LYNDEN, Washington -- From guitar licks to speed polka, Weird Al Yankovic gives high-energy concert performances. His music gets fans of all ages on their feet, cheering, clapping, stomping. He’s used to plenty of noise from crowds.
Yet Yankovic’s face registered surprise at the overwhelming response to one of his spoof songs at the Northwest Washington Fair when he performed there. He began:
Don’t want to be a Canadian idiot!
Don’t want to be some beer swilling hockey nut!
And do I look like some frost-bitten hosehead?
I never learned my alphabet from A to Zed.
The crowd simply roared.
Yankovic’s song was “Canadian idiot,” a parody patterned after Green Day’s “American Idiot.” It ends up being a subtly pro-Canadian number or at least anti-anti-Canadian (“Sure they got their national health care / cheaper meds, low crime rates and clean air / Then again well they got Celine Dion”), but
that’s not why the audience was cheering.
Nothing accelerates Whatcom County residents from zero to rant faster than a single mention of our neighbors to the North.

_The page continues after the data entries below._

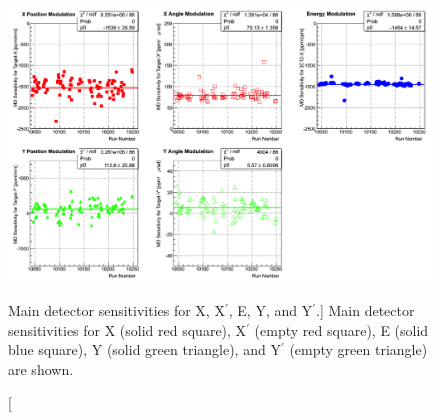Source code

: \begin{singlespace}
\begin{figure}[!h]
	\begin{center}
	\includegraphics[width=15.0cm]{figures/BModSensitivities}
	\end{center}
	\caption
	[Main detector sensitivities for X, X$^\prime$, E, Y, and Y$^\prime$.]
	{Main detector sensitivities for X (solid red square), X$^\prime$ (empty red square), E (solid blue square), Y (solid green triangle), and Y$^\prime$ (empty green triangle) are shown. }
	\label{fig:BModSensitivities}
\end{figure}
\end{singlespace}


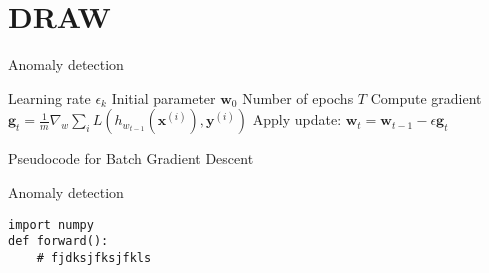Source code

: \documentclass{beamer}
\begin{document}
\section{DRAW}

\begin{frame}{Anomaly detection}  
\begin{algorithm}[H]
	\begin{algorithmic}
		\REQUIRE Learning rate $\epsilon_k$
		\REQUIRE Initial parameter $\bm{w}_0$
		\REQUIRE Number of epochs $T$
		\STATE Compute gradient $\bm{g}_t=\frac{1}{m}\nabla_w\sum_i L(h_{w_{t-1}}(\bm{x}^{(i)}), \bm{y}^{(i)})$ 
		\STATE Apply update: $\bm{w}_t=\bm{w}_{t-1}-\epsilon \bm{g}_t$
		\ENDFOR
	\end{algorithmic}
	\caption{Pseudocode for Batch Gradient Descent}
	\label{alg:seq}
\end{algorithm}
\end{frame}

\begin{frame}[fragile]{Anomaly detection}
\begin{verbatim}
import numpy
def forward():
    # fjdksjfksjfkls
\end{verbatim}
\end{frame}
\end{document}
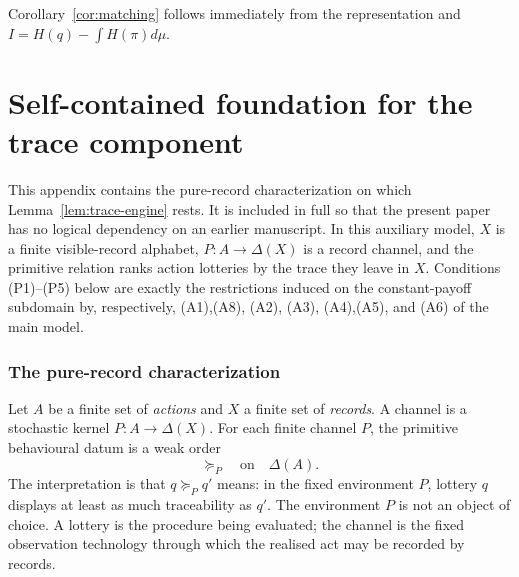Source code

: \documentclass[11pt,a4paper]{article}
\theoremstyle{definition}
\newcommand{\I}{I}
\newcommand{\Sh}{H}
\newcommand{\1}{\mathbf 1}
\begin{document}
Corollary~\ref{cor:matching} follows immediately from the representation and
$\I=\Sh(q)-\int\Sh(\pi)d\mu$.

\clearpage

\part*{Self-contained foundation for the trace component}

This appendix contains the pure-record characterization on which
Lemma~\ref{lem:trace-engine} rests.  It is included in full so that the present
paper has no logical dependency on an earlier manuscript.  In this auxiliary
model, $X$ is a finite visible-record alphabet, $P:A\to\Delta(X)$ is a record
channel, and the primitive relation ranks action lotteries by the trace they
leave in $X$.  Conditions \textup{(P1)--(P5)} below are exactly the restrictions
induced on the constant-payoff subdomain by, respectively,
\textup{(A1),(A8)}, \textup{(A2)}, \textup{(A3)}, \textup{(A4),(A5)}, and
\textup{(A6)} of the main model.

\section{The pure-record characterization}\label{pt:sec:environment}

Let $A$ be a finite set of \emph{actions} and $X$ a finite set of \emph{records}.  A channel is a stochastic kernel
$P:A\to\Delta(X)$.  For each finite channel $P$, the primitive behavioural datum is a weak order
\[
\succeq_P\quad\text{on}\quad \Delta(A).
\]
The interpretation is that $q\succeq_P q'$ means: in the fixed environment $P$, lottery $q$ displays at least as much
traceability as $q'$.
The environment $P$ is not an object of choice.  A lottery is the procedure being evaluated; the channel is the fixed
observation technology through which the realised act may be recorded by records.
\end{document}
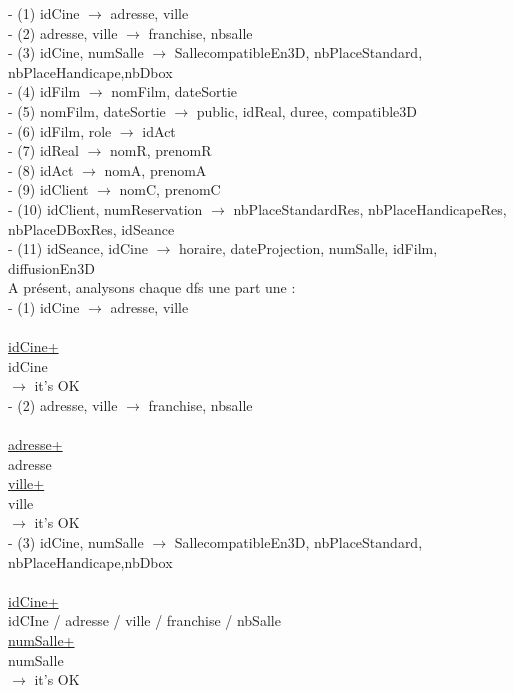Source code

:\documentclass[a4paper,sffamily,12pt]{article}
\begin{document}
				\noindent- (1) idCine $\rightarrow$ adresse, ville \\
				- (2) adresse, ville $\rightarrow$ franchise, nbsalle \\
				- (3) idCine, numSalle $\rightarrow$ SallecompatibleEn3D, nbPlaceStandard, nbPlaceHandicape,nbDbox \\
		 		- (4) idFilm $\rightarrow$ nomFilm, dateSortie \\
				- (5) nomFilm, dateSortie $\rightarrow$ public, idReal, duree, compatible3D \\
				- (6) idFilm, role $\rightarrow$  idAct \\
				- (7) idReal $\rightarrow$ nomR, prenomR \\
				- (8) idAct $\rightarrow$ nomA, prenomA \\
				- (9) idClient $\rightarrow$ nomC, prenomC \\
				- (10) idClient, numReservation $\rightarrow$ nbPlaceStandardRes, nbPlaceHandicapeRes, nbPlaceDBoxRes, idSeance \\
				- (11) idSeance, idCine $\rightarrow$ horaire, dateProjection, numSalle, idFilm, diffusionEn3D \\
				
				\noindent A présent, analysons chaque dfs une part une : \\
				
				\noindent - (1) idCine $\rightarrow$ adresse, ville \\
					\\
					\underline{idCine+} \\
					idCine\\									
				$\rightarrow$ it's OK \\		
					
				\noindent - (2) adresse, ville $\rightarrow$ franchise, nbsalle \\
					\\
					\underline{adresse+} \\
					adresse\\
					\underline{ville+} \\
					ville \\									
				$\rightarrow$ it's OK \\
				
				\noindent - (3) idCine, numSalle $\rightarrow$ SallecompatibleEn3D, nbPlaceStandard, nbPlaceHandicape,nbDbox \\
					\\
					\underline{idCine+} \\
					idCIne / adresse / ville / franchise / nbSalle\\
					\underline{numSalle+} \\
					numSalle \\								
				$\rightarrow$ it's OK \\													
\end{document}
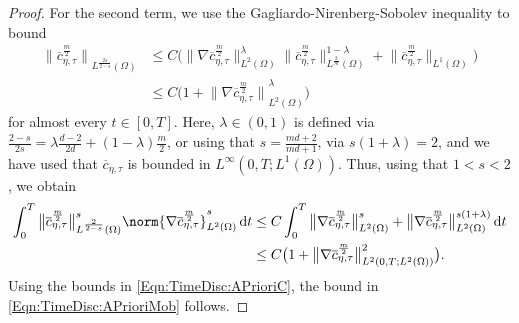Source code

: \documentclass[a4paper,12pt]{article}
\newcommand{\dt}{\mathrm{\,d}t}
\newcommand{\cbar}{\overline{c}}
\theoremstyle{plain}
\theoremstyle{definition}
\numberwithin{equation}{section}
\begin{document}
\begin{proof}
For the second term, we use the Gagliardo-Nirenberg-Sobolev inequality to bound
\begin{align*}
\big\|{\cbar^{\frac{m}{2}}_{\eta,\tau}\big\|}_{L^\frac{2s}{2-s}(\Omega)} 
&\leq C\big(\big\|{\nabla \cbar_{\eta,\tau}^{\frac{m}{2}}}\big\|^\lambda_{L^2(\Omega)}\big\|{\cbar_{\eta,\tau}^\frac{m}{2}}\big\|^{1-\lambda}_{L^\frac{2}{m}(\Omega)} + \big\|{ \cbar_{\eta,\tau}^{\frac{m}{2}}}\big\|_{L^1(\Omega)}\big)\\
&\leq C\big(1+\big\|{\nabla \cbar_{\eta,\tau}^{\frac{m}{2}}\big\|}^\lambda_{L^2(\Omega)}\big)
\end{align*}
for almost every $t\in [0,T]$. Here, $\lambda\in(0,1)$ is defined via $\frac{2-s}{2s} = \lambda\frac{d-2}{2d} + (1{-}\lambda)\frac{m}{2}$, or using that $s=\frac{md+2}{md+1}$, via $s(1+\lambda)=2$, and we have used that $\cbar_{\eta,\tau}$ is bounded in $L^\infty(0,T;L^1(\Omega))$. 
Thus, using that $1<s<2$, we obtain
\begin{align*}
    \int_0^T \big\|{\cbar^{\frac{m}{2}}_{\eta,\tau}}\big\|^s_{L^\frac{2}{2-s}(\Omega)}\norm{\nabla \cbar_{\eta,\tau}^{\frac{m}{2}}}^s_{L^2(\Omega)}\dt 
    &\leq C\int_0^T \big\|{\nabla \cbar_{\eta,\tau}^{\frac{m}{2}}}\big\|^s_{L^2(\Omega)} +  \big\|{\nabla \cbar_{\eta,\tau}^\frac{m}{2}}\big\|^{s(1+\lambda)}_{L^2(\Omega)} \dt\\
    &\leq C\big(1+\big\|{\nabla \cbar_{\eta,\tau}^\frac{m}{2}}\big\|^{2}_{L^2(0,T;L^2(\Omega))}\big).
\end{align*}
Using the bounds in \eqref{Eqn:TimeDisc:APrioriC}, the bound in \eqref{Eqn:TimeDisc:APrioriMob} follows.

 


\end{proof}
\end{document}
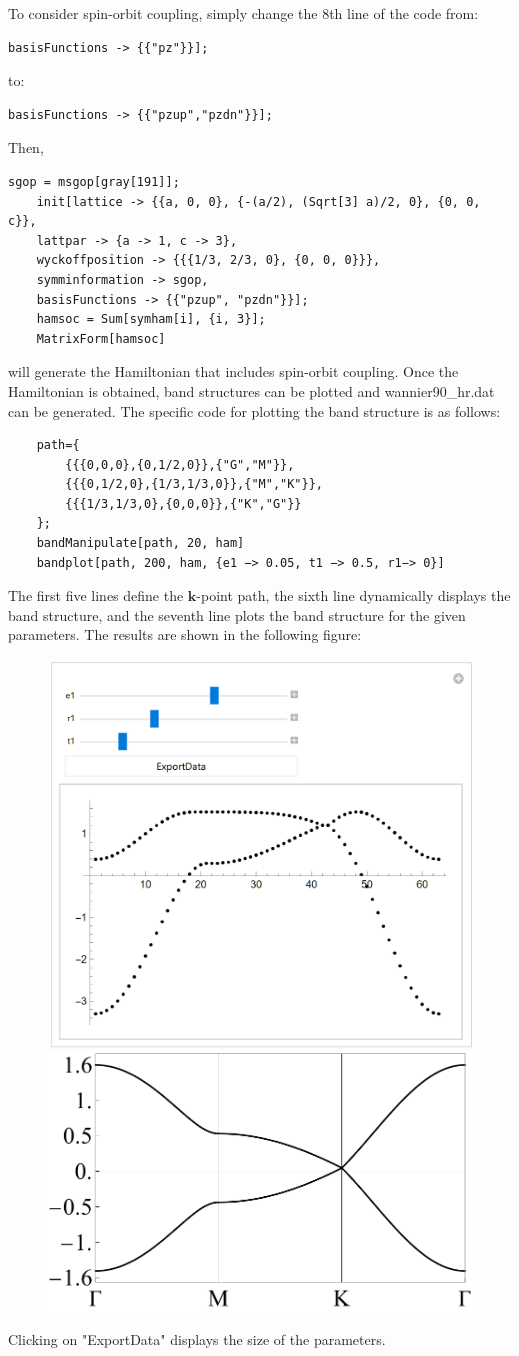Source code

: \documentclass[titlepage,a4paper,12pt,AutoFakeBold]{article}
\begin{document}
To consider spin-orbit coupling, simply change the 8th line of the code from:

\begin{lstlisting}[numbers=none]
	basisFunctions -> {{"pz"}}];
\end{lstlisting}

to:

\begin{lstlisting}[numbers=none]
	basisFunctions -> {{"pzup","pzdn"}}];
\end{lstlisting}

Then,

\begin{lstlisting}[numbers=none]
	sgop = msgop[gray[191]];
	init[lattice -> {{a, 0, 0}, {-(a/2), (Sqrt[3] a)/2, 0}, {0, 0, c}},
	lattpar -> {a -> 1, c -> 3},
	wyckoffposition -> {{{1/3, 2/3, 0}, {0, 0, 0}}},
	symminformation -> sgop,
	basisFunctions -> {{"pzup", "pzdn"}}];
	hamsoc = Sum[symham[i], {i, 3}];
	MatrixForm[hamsoc]
\end{lstlisting}

will generate the Hamiltonian that includes spin-orbit coupling. Once the Hamiltonian is obtained, band structures can be plotted and wannier90\_hr.dat can be generated. The specific code for plotting the band structure is as follows:
\begin{lstlisting}
	path={
		{{{0,0,0},{0,1/2,0}},{"G","M"}},
		{{{0,1/2,0},{1/3,1/3,0}},{"M","K"}},
		{{{1/3,1/3,0},{0,0,0}},{"K","G"}}
	};
	bandManipulate[path, 20, ham]
	bandplot[path, 200, ham, {e1 −> 0.05, t1 −> 0.5, r1−> 0}]
\end{lstlisting}
The first five lines define the $\boldsymbol{k}$-point path, the sixth line dynamically displays the band structure, and the seventh line plots the band structure for the given parameters. The results are shown in the following figure:
\begin{figure}[H]
	\includegraphics[width=.45\textwidth]{./figures/bm}
	\includegraphics[width=.54\textwidth]{./figures/grabd}
\end{figure}
\noindent Clicking on "ExportData" displays the size of the parameters.
\end{document}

As I discovered several times while researching this article.
“Canadians,” I was told, “are cheap”; “don’t tip”; “can’t drive”; “don’t know how to park”; “are rude”; and “should get a freaking clue,” to clean it up a bit.
When locals here criticize Canadians, they mean mostly residents of the lower mainland of British Columbia, who pour over the border and pick the local stores and shopping malls clean like locusts.
Thanksgiving night, several relatives decided to beat the Black Friday rush by going to Target early, since certain big box retailers had made such a show of being open for business. The parking lot was a sea of Canadian license plates.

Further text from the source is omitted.